Exercise directions: If a line below contains the word "system", count it. Please give the total and nothing else.

─── Listed records

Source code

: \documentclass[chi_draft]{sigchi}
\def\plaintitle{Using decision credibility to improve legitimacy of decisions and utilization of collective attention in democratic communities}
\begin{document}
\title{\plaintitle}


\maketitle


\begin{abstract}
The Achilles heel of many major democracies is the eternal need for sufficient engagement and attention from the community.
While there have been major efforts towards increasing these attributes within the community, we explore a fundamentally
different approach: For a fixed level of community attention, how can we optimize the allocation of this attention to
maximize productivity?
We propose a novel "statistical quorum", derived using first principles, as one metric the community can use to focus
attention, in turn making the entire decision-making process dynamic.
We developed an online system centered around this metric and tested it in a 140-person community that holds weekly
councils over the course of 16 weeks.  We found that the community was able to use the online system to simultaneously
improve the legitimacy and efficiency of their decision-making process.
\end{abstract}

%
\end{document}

──────

Exercise result: 2